■ WORK TO BE COMPLETED:
Work through the records below and copy every line that includes "algorithm".

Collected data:
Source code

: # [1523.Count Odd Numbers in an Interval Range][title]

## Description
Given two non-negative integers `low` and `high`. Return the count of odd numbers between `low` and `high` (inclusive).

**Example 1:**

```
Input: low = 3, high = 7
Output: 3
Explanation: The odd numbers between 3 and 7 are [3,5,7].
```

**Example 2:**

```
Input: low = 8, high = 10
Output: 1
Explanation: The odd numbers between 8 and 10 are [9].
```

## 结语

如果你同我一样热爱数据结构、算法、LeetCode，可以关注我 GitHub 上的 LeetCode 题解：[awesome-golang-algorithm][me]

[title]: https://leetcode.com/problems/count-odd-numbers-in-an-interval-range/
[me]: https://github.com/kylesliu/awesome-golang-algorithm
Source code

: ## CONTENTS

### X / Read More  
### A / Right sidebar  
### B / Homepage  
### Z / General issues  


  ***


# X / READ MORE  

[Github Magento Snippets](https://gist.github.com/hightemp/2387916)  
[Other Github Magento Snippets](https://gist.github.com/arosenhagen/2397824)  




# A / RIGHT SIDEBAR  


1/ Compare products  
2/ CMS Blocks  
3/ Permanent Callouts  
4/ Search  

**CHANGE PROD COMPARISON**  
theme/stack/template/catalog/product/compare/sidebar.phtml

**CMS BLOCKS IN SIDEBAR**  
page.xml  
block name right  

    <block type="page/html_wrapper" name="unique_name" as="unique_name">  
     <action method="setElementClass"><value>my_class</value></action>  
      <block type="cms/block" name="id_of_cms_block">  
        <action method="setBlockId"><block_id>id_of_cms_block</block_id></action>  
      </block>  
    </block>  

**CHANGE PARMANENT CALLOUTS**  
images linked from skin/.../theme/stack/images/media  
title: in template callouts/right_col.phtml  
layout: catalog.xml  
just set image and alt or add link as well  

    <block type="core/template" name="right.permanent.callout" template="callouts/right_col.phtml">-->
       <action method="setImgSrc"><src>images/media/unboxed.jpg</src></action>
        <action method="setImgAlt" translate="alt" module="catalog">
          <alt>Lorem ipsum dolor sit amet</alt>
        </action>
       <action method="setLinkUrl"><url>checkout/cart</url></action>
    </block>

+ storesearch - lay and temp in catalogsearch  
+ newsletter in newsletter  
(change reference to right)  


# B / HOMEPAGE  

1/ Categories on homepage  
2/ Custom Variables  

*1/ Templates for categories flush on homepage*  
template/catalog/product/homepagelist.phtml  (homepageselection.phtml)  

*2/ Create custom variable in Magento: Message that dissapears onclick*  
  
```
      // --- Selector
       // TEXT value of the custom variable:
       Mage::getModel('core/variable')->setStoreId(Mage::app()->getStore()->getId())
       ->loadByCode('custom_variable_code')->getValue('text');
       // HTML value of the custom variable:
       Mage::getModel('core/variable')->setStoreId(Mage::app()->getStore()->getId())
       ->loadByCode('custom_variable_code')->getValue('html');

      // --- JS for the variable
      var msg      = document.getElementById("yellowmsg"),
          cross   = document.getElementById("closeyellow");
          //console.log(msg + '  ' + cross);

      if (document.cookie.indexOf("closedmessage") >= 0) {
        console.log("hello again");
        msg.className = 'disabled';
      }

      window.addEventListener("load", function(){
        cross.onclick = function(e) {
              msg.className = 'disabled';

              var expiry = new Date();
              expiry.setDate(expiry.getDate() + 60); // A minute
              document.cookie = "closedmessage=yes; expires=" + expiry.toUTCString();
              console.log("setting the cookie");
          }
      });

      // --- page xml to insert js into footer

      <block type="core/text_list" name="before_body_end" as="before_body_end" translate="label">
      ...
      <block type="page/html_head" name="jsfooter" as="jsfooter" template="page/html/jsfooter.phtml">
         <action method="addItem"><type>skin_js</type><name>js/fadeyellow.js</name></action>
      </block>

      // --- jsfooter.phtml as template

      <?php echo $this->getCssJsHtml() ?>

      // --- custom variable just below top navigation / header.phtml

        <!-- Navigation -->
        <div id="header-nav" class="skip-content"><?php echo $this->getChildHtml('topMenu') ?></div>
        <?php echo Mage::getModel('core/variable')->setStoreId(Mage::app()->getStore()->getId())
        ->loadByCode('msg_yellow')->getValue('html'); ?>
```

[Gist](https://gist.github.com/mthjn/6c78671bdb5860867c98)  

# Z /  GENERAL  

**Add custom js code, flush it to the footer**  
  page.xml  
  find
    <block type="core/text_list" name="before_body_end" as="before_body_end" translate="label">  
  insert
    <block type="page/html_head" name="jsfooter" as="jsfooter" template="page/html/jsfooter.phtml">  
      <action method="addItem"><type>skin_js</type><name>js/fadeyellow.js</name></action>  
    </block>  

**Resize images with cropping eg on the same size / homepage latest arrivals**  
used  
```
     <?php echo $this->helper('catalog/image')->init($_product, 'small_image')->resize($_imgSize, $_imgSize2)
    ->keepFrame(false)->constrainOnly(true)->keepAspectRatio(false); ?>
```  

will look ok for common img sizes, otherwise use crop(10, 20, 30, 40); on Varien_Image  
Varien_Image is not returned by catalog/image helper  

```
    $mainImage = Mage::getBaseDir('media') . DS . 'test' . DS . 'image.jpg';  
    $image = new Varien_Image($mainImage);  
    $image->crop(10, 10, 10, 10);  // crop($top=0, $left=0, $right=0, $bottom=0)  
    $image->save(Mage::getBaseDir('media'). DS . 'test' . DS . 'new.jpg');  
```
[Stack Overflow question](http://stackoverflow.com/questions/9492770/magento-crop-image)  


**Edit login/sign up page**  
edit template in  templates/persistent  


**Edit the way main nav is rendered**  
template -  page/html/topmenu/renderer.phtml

■ YOUR SOLUTION:
如果你同我一样热爱数据结构、算法、LeetCode，可以关注我 GitHub 上的 LeetCode 题解：[awesome-golang-algorithm][me]
[me]: https://github.com/kylesliu/awesome-golang-algorithm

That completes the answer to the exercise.